◆ Problem: Copy every line of the records below where the word "that" occurs.

Saved data entries
Start of Block
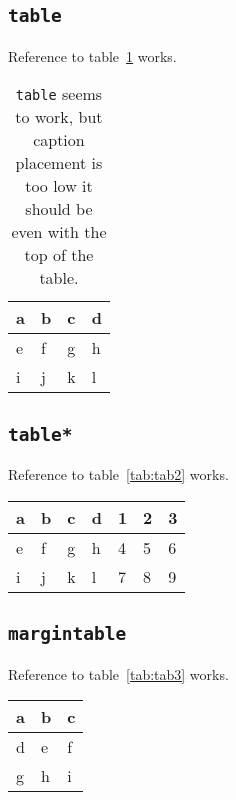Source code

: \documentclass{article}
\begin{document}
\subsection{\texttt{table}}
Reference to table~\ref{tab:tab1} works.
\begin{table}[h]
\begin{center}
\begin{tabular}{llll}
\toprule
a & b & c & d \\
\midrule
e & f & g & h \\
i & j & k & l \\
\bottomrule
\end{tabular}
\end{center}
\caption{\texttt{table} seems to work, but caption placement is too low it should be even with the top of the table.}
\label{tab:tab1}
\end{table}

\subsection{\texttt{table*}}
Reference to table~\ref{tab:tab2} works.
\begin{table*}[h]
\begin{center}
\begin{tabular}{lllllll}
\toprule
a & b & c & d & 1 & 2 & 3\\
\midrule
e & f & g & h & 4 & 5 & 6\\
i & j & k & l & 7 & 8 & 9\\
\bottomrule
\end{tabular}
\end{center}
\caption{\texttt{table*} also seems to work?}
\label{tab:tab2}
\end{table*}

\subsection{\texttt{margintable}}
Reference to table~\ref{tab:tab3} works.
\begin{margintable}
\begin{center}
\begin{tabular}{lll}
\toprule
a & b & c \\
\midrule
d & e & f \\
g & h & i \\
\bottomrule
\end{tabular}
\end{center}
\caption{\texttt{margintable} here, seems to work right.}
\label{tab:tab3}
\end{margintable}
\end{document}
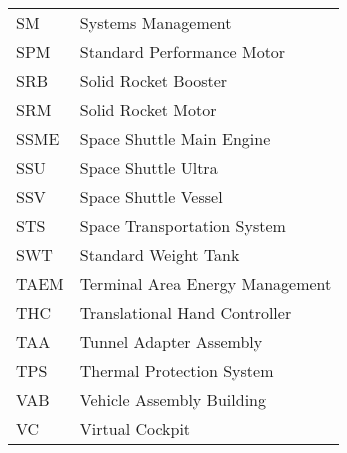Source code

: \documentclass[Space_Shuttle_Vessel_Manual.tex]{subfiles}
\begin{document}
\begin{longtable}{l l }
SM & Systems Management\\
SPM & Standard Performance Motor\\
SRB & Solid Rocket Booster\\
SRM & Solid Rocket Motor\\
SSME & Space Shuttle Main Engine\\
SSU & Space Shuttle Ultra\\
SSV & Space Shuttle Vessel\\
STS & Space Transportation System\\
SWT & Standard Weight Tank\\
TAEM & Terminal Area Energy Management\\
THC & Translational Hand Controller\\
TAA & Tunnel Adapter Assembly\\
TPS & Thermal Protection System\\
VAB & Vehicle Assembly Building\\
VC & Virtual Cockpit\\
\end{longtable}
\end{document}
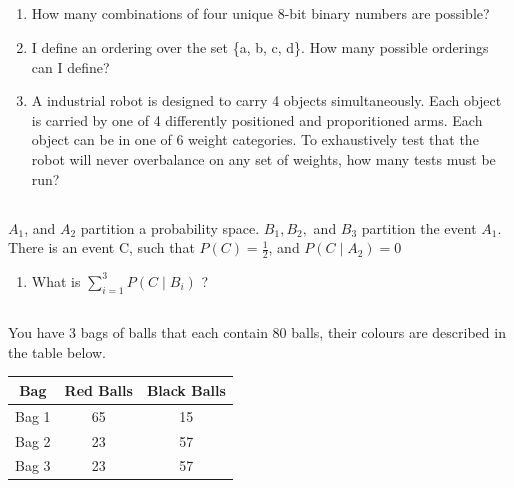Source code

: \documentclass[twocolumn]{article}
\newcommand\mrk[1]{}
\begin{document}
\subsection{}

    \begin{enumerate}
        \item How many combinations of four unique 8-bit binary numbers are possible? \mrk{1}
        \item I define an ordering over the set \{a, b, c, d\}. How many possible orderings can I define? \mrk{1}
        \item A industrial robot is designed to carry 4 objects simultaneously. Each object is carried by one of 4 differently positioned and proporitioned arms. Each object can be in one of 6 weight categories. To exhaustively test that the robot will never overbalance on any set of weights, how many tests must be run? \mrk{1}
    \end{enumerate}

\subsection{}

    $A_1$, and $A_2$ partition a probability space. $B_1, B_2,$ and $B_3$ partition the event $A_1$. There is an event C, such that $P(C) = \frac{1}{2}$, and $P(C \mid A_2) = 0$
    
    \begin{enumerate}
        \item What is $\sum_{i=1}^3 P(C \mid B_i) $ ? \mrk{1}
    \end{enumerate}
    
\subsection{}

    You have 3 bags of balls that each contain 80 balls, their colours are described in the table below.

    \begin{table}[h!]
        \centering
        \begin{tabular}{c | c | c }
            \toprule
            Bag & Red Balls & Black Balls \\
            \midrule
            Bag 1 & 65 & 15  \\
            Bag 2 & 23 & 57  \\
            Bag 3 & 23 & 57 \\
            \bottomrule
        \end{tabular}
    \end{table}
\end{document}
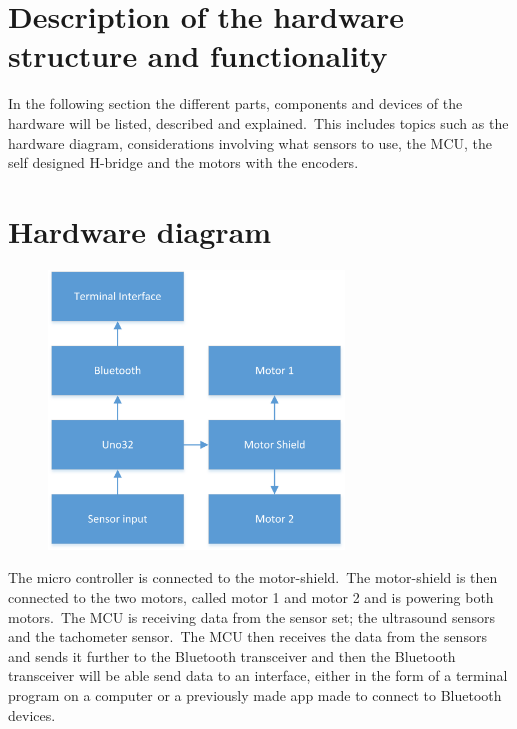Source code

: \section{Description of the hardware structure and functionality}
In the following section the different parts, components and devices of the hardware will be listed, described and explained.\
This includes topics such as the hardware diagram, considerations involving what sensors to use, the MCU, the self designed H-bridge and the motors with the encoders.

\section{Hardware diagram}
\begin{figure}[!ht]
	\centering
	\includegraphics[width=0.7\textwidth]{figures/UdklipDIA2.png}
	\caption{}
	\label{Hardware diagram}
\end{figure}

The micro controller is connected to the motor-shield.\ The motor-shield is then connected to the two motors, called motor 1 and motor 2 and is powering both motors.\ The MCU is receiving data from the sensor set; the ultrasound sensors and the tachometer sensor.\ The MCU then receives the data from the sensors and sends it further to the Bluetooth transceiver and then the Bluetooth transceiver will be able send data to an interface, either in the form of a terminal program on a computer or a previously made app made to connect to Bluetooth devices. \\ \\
End of Block
◆ Reply to the exercise:
        \item A industrial robot is designed to carry 4 objects simultaneously. Each object is carried by one of 4 differently positioned and proporitioned arms. Each object can be in one of 6 weight categories. To exhaustively test that the robot will never overbalance on any set of weights, how many tests must be run? \mrk{1}
    $A_1$, and $A_2$ partition a probability space. $B_1, B_2,$ and $B_3$ partition the event $A_1$. There is an event C, such that $P(C) = \frac{1}{2}$, and $P(C \mid A_2) = 0$
    You have 3 bags of balls that each contain 80 balls, their colours are described in the table below.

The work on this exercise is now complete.